README.md

# LLM API

This is the API gateway to OTS's philanthropic LLM services.  It sits between
frontend interfaces (like Torque or Hypha) and gives those front ends access to
LLMs. The API performs its work either by talking directly to LLM services or
using further gateways (e.g. our llm-infrastructure repository).

OpenAI's API has become the de facto way to talk to LLMs, so we are, for the
moment, prototyping using OpenAPI as our backend.  We do this knowing we will be
able to adapt the results for use with other LLMs as we progress.

Documentation for this repository is in this README and throughout the code and
the files that make up the project.  The best starting point is the `mkdocs`
documentation, which you can see by running `mkdocs serve`. 
Please refer to `./requirements.txt` for the necessary mkdocs packages to install.

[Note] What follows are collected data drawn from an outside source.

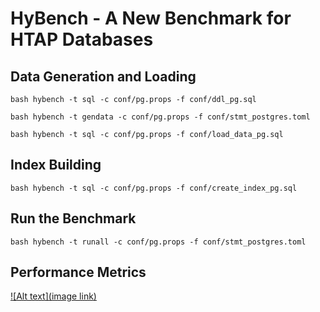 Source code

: # HyBench - A New Benchmark for HTAP Databases


## Data Generation and Loading

```
bash hybench -t sql -c conf/pg.props -f conf/ddl_pg.sql

bash hybench -t gendata -c conf/pg.props -f conf/stmt_postgres.toml

bash hybench -t sql -c conf/pg.props -f conf/load_data_pg.sql
```

## Index Building 

```
bash hybench -t sql -c conf/pg.props -f conf/create_index_pg.sql
```

## Run the Benchmark

```
bash hybench -t runall -c conf/pg.props -f conf/stmt_postgres.toml
```

## Performance Metrics
[![Alt text](image link)](https://github.com/Rucchao/HyBench-2023/blob/master/metrics.png?raw=true)
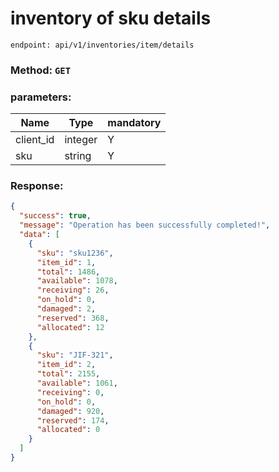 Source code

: # inventory of sku details


`endpoint: api/v1/inventories/item/details`

### Method: `GET`
### parameters:
| Name        | Type            | mandatory |
|-------------|-----------------|---------|
| client_id   | integer| Y       |
| sku         | string | Y       |


### Response:

```json
{
  "success": true,
  "message": "Operation has been successfully completed!",
  "data": [
    {
      "sku": "sku1236",
      "item_id": 1,
      "total": 1486,
      "available": 1078,
      "receiving": 26,
      "on_hold": 0,
      "damaged": 2,
      "reserved": 368,
      "allocated": 12
    },
    {
      "sku": "JIF-321",
      "item_id": 2,
      "total": 2155,
      "available": 1061,
      "receiving": 0,
      "on_hold": 0,
      "damaged": 920,
      "reserved": 174,
      "allocated": 0
    }
  ]
}
``` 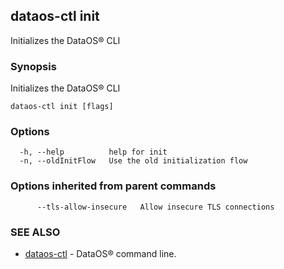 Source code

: ## dataos-ctl init

Initializes the DataOS® CLI

### Synopsis

Initializes the DataOS® CLI

```
dataos-ctl init [flags]
```

### Options

```
  -h, --help          help for init
  -n, --oldInitFlow   Use the old initialization flow
```

### Options inherited from parent commands

```
      --tls-allow-insecure   Allow insecure TLS connections
```

### SEE ALSO

* [dataos-ctl](dataos-ctl.md)	 - DataOS® command line.


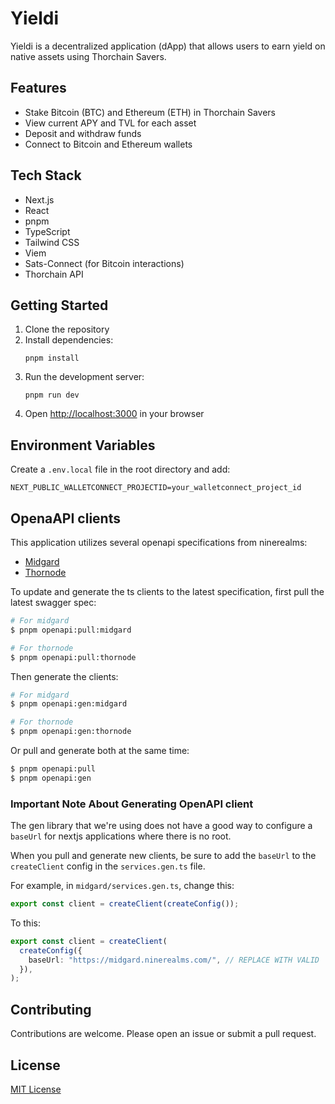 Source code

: # Yieldi

Yieldi is a decentralized application (dApp) that allows users to earn yield on native assets using Thorchain Savers.

## Features

- Stake Bitcoin (BTC) and Ethereum (ETH) in Thorchain Savers
- View current APY and TVL for each asset
- Deposit and withdraw funds
- Connect to Bitcoin and Ethereum wallets

## Tech Stack

- Next.js
- React
- pnpm
- TypeScript
- Tailwind CSS
- Viem
- Sats-Connect (for Bitcoin interactions)
- Thorchain API

## Getting Started

1. Clone the repository
2. Install dependencies:
   ```
   pnpm install
   ```
3. Run the development server:
   ```
   pnpm run dev
   ```
4. Open [http://localhost:3000](http://localhost:3000) in your browser

## Environment Variables

Create a `.env.local` file in the root directory and add:

```
NEXT_PUBLIC_WALLETCONNECT_PROJECTID=your_walletconnect_project_id
```

## OpenaAPI clients

This application utilizes several openapi specifications from ninerealms:

- [Midgard](https://midgard.ninerealms.com/v2/doc)
- [Thornode](https://thornode.ninerealms.com/thorchain/doc/)

To update and generate the ts clients to the latest specification, first pull the latest swagger spec:

```bash
# For midgard
$ pnpm openapi:pull:midgard

# For thornode
$ pnpm openapi:pull:thornode
```

Then generate the clients:

```bash
# For midgard
$ pnpm openapi:gen:midgard

# For thornode
$ pnpm openapi:gen:thornode
```

Or pull and generate both at the same time:

```bash
$ pnpm openapi:pull
$ pnpm openapi:gen
```

### Important Note About Generating OpenAPI client

The gen library that we're using does not have a good way to configure a `baseUrl` for nextjs applications where there is no root.

When you pull and generate new clients, be sure to add the `baseUrl` to the `createClient` config in the `services.gen.ts` file.

For example, in `midgard/services.gen.ts`, change this:

```ts
export const client = createClient(createConfig());
```

To this: 

```ts
export const client = createClient(
  createConfig({
    baseUrl: "https://midgard.ninerealms.com/", // REPLACE WITH VALID `baseUrl`
  }),
);
```


## Contributing

Contributions are welcome. Please open an issue or submit a pull request.

## License

[MIT License](LICENSE)
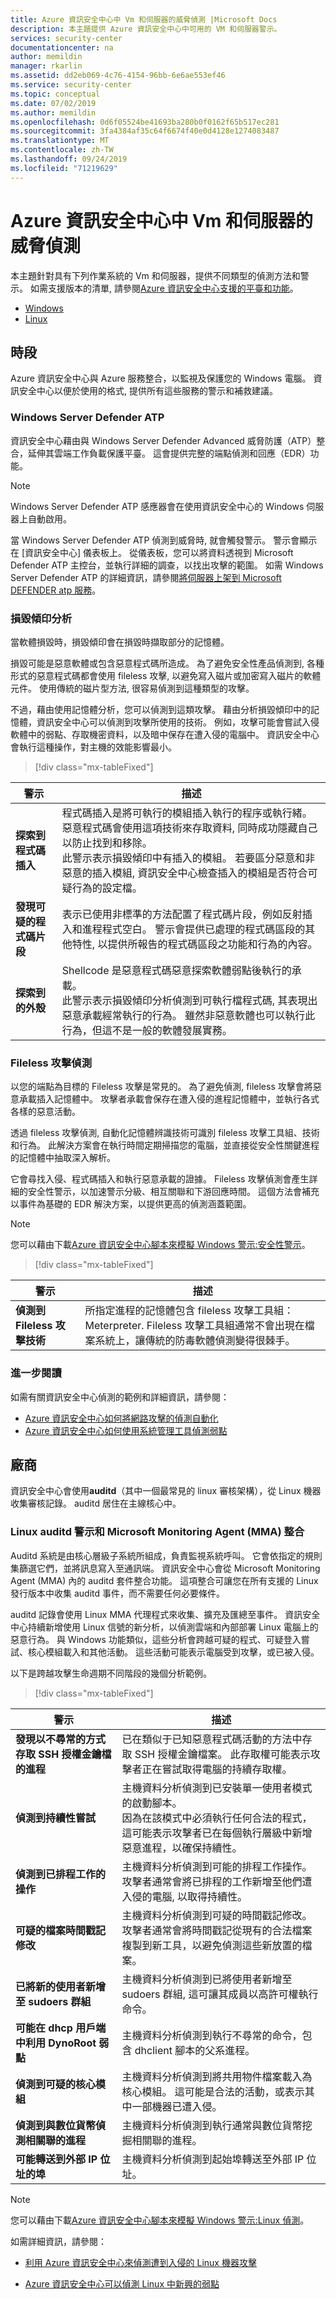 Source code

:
 ```yaml
---
title: Azure 資訊安全中心中 Vm 和伺服器的威脅偵測 |Microsoft Docs
description: 本主題提供 Azure 資訊安全中心中可用的 VM 和伺服器警示。
services: security-center
documentationcenter: na
author: memildin
manager: rkarlin
ms.assetid: dd2eb069-4c76-4154-96bb-6e6ae553ef46
ms.service: security-center
ms.topic: conceptual
ms.date: 07/02/2019
ms.author: memildin
ms.openlocfilehash: 0d6f05524be41693ba280b0f0162f65b517ec281
ms.sourcegitcommit: 3fa4384af35c64f6674f40e0d4128e1274083487
ms.translationtype: MT
ms.contentlocale: zh-TW
ms.lasthandoff: 09/24/2019
ms.locfileid: "71219629"
---
```

# <a name="threat-detection-for-vms-and-servers-in-azure-security-center"></a>Azure 資訊安全中心中 Vm 和伺服器的威脅偵測

本主題針對具有下列作業系統的 Vm 和伺服器，提供不同類型的偵測方法和警示。 如需支援版本的清單, 請參閱[Azure 資訊安全中心支援的平臺和功能](https://docs.microsoft.com/azure/security-center/security-center-os-coverage)。

* [Windows](#windows-machines)
* [Linux](#linux-machines)

## 時段<a name="windows-machines"></a>

Azure 資訊安全中心與 Azure 服務整合，以監視及保護您的 Windows 電腦。 資訊安全中心以便於使用的格式, 提供所有這些服務的警示和補救建議。

### Windows Server Defender ATP<a nanme="windows-atp"></a>

資訊安全中心藉由與 Windows Server Defender Advanced 威脅防護（ATP）整合，延伸其雲端工作負載保護平臺。 這會提供完整的端點偵測和回應（EDR）功能。

> [!NOTE]
> Windows Server Defender ATP 感應器會在使用資訊安全中心的 Windows 伺服器上自動啟用。

當 Windows Server Defender ATP 偵測到威脅時, 就會觸發警示。 警示會顯示在 [資訊安全中心] 儀表板上。 從儀表板，您可以將資料透視到 Microsoft Defender ATP 主控台，並執行詳細的調查，以找出攻擊的範圍。 如需 Windows Server Defender ATP 的詳細資訊，請參閱[將伺服器上架到 Microsoft DEFENDER atp 服務](https://docs.microsoft.com/windows/security/threat-protection/microsoft-defender-atp/configure-server-endpoints)。

### 損毀傾印分析<a nanme="windows-dump"></a>

當軟體損毀時，損毀傾印會在損毀時擷取部分的記憶體。

損毀可能是惡意軟體或包含惡意程式碼所造成。 為了避免安全性產品偵測到, 各種形式的惡意程式碼都會使用 fileless 攻擊, 以避免寫入磁片或加密寫入磁片的軟體元件。 使用傳統的磁片型方法, 很容易偵測到這種類型的攻擊。

不過，藉由使用記憶體分析，您可以偵測到這類攻擊。 藉由分析損毀傾印中的記憶體，資訊安全中心可以偵測到攻擊所使用的技術。 例如，攻擊可能會嘗試入侵軟體中的弱點、存取機密資料，以及暗中保存在遭入侵的電腦中。 資訊安全中心會執行這種操作，對主機的效能影響最小。

> [!div class="mx-tableFixed"]

|警示|描述|
|---|---|
|**探索到程式碼插入**|程式碼插入是將可執行的模組插入執行的程序或執行緒。 惡意程式碼會使用這項技術來存取資料, 同時成功隱藏自己以防止找到和移除。 <br/>此警示表示損毀傾印中有插入的模組。 若要區分惡意和非惡意的插入模組, 資訊安全中心檢查插入的模組是否符合可疑行為的設定檔。|
|**發現可疑的程式碼片段**|表示已使用非標準的方法配置了程式碼片段，例如反射插入和進程程式空白。 警示會提供已處理的程式碼區段的其他特性, 以提供所報告的程式碼區段之功能和行為的內容。|
|**探索到的外殼**|Shellcode 是惡意程式碼惡意探索軟體弱點後執行的承載。<br/>此警示表示損毀傾印分析偵測到可執行檔程式碼, 其表現出惡意承載經常執行的行為。 雖然非惡意軟體也可以執行此行為，但這不是一般的軟體發展實務。|

### Fileless 攻擊偵測<a nanme="windows-fileless"></a>

以您的端點為目標的 Fileless 攻擊是常見的。 為了避免偵測, fileless 攻擊會將惡意承載插入記憶體中。 攻擊者承載會保存在遭入侵的進程記憶體中，並執行各式各樣的惡意活動。

透過 fileless 攻擊偵測, 自動化記憶體辨識技術可識別 fileless 攻擊工具組、技術和行為。 此解決方案會在執行時間定期掃描您的電腦，並直接從安全性關鍵進程的記憶體中抽取深入解析。

它會尋找入侵、程式碼插入和執行惡意承載的證據。 Fileless 攻擊偵測會產生詳細的安全性警示，以加速警示分級、相互關聯和下游回應時間。 這個方法會補充以事件為基礎的 EDR 解決方案，以提供更高的偵測涵蓋範圍。

> [!NOTE]
> 您可以藉由下載[Azure 資訊安全中心腳本來模擬 Windows 警示:安全性警示](https://gallery.technet.microsoft.com/Azure-Security-Center-f621a046)。

> [!div class="mx-tableFixed"]

|警示|描述|
|---|---|
|**偵測到 Fileless 攻擊技術**|所指定進程的記憶體包含 fileless 攻擊工具組：Meterpreter. Fileless 攻擊工具組通常不會出現在檔案系統上，讓傳統的防毒軟體偵測變得很棘手。|

### <a name="further-reading"></a>進一步閱讀

如需有關資訊安全中心偵測的範例和詳細資訊，請參閱：

* [Azure 資訊安全中心如何將網路攻擊的偵測自動化](https://azure.microsoft.com/blog/leverage-azure-security-center-to-detect-when-compromised-linux-machines-attack/)
* [Azure 資訊安全中心如何使用系統管理工具偵測弱點](https://azure.microsoft.com/blog/azure-security-center-can-detect-emerging-vulnerabilities-in-linux/)

## 廠商<a name="linux-machines"></a>

資訊安全中心會使用**auditd**（其中一個最常見的 linux 審核架構），從 Linux 機器收集審核記錄。 auditd 居住在主線核心中。 

### Linux auditd 警示和 Microsoft Monitoring Agent (MMA) 整合<a name="linux-auditd"></a>

Auditd 系統是由核心層級子系統所組成，負責監視系統呼叫。 它會依指定的規則集篩選它們，並將訊息寫入至通訊端。 資訊安全中心會從 Microsoft Monitoring Agent (MMA) 內的 auditd 套件整合功能。 這項整合可讓您在所有支援的 Linux 發行版本中收集 auditd 事件，而不需要任何必要條件。  

auditd 記錄會使用 Linux MMA 代理程式來收集、擴充及匯總至事件。 資訊安全中心持續新增使用 Linux 信號的新分析，以偵測雲端和內部部署 Linux 電腦上的惡意行為。 與 Windows 功能類似，這些分析會跨越可疑的程式、可疑登入嘗試、核心模組載入和其他活動。 這些活動可能表示電腦受到攻擊，或已被入侵。  

以下是跨越攻擊生命週期不同階段的幾個分析範例。

> [!div class="mx-tableFixed"]

|警示|描述|
|---|---|
|**發現以不尋常的方式存取 SSH 授權金鑰檔的進程**|已在類似于已知惡意程式碼活動的方法中存取 SSH 授權金鑰檔案。 此存取權可能表示攻擊者正在嘗試取得電腦的持續存取權。|
|**偵測到持續性嘗試**|主機資料分析偵測到已安裝單一使用者模式的啟動腳本。 <br/>因為在該模式中必須執行任何合法的程式，這可能表示攻擊者已在每個執行層級中新增惡意進程，以確保持續性。|
|**偵測到已排程工作的操作**|主機資料分析偵測到可能的排程工作操作。 攻擊者通常會將已排程的工作新增至他們遭入侵的電腦, 以取得持續性。|
|**可疑的檔案時間戳記修改**|主機資料分析偵測到可疑的時間戳記修改。 攻擊者通常會將時間戳記從現有的合法檔案複製到新工具，以避免偵測這些新放置的檔案。|
|**已將新的使用者新增至 sudoers 群組**|主機資料分析偵測到已將使用者新增至 sudoers 群組, 這可讓其成員以高許可權執行命令。|
|**可能在 dhcp 用戶端中利用 DynoRoot 弱點**|主機資料分析偵測到執行不尋常的命令，包含 dhclient 腳本的父系進程。|
|**偵測到可疑的核心模組**|主機資料分析偵測到將共用物件檔案載入為核心模組。 這可能是合法的活動，或表示其中一部機器已遭入侵。|
|**偵測到與數位貨幣偵測相關聯的進程**|主機資料分析偵測到執行通常與數位貨幣挖掘相關聯的進程。|
|**可能轉送到外部 IP 位址的埠**|主機資料分析偵測到起始埠轉送至外部 IP 位址。|

> [!NOTE]
> 您可以藉由下載[Azure 資訊安全中心腳本來模擬 Windows 警示:Linux 偵測](https://gallery.technet.microsoft.com/Azure-Security-Center-0ac8a5ef)。


如需詳細資訊，請參閱：  

* [利用 Azure 資訊安全中心來偵測遭到入侵的 Linux 機器攻擊](https://azure.microsoft.com/blog/leverage-azure-security-center-to-detect-when-compromised-linux-machines-attack/)

* [Azure 資訊安全中心可以偵測 Linux 中新興的弱點](https://azure.microsoft.com/blog/azure-security-center-can-detect-emerging-vulnerabilities-in-linux/)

If you do `make run`, you will get a live instance that has two documentation
endpoints:

 * `http://localhost:8889/mkdocs`, full text documentation
 * `http://localhost:8889/docs`, interactive, API-specific documentation

If you do not use `make run`, you might get an error about the `site` directory
not existing.  You can create that directory and its contents with `make docs`.

## Run Dev mode

Requires `make` and `python3.11+`

Our API is build around a FastAPI server.  There are multiple ways ways to run
LLM backends for FastAPI.  Configuration is done via environment variables,
which can be set in `.env.local` or specified in the usual way at the command
line.

 * The easiest way to run is to just use OpenAPI, which requires an account and
   API key at `OpenAI.com`.  You can set this API key in `.env.local`, which is
   pulled in by our `Makefile` when you `make run`.  It is the field called
   `OPENAI_API_KEY`.

 * Alternatively, you can use a different LLM, run on your own infrastructure
   (e.g. your laptop).  To do that, you still need to set `OPENAI_KEY`, but you
   can set it to any random value.  You will want to set `OPENAI_API_BASE` to
   the base URL of the server listening for OpenAI API calls. Ex:
   `OPENAI_API_BASE=http://localhost:8080/v1`

 * Soon, you will be able to run the stack in our `llm-infrastructure` repo as a
   third way to provide an LLM backend to our LLM API.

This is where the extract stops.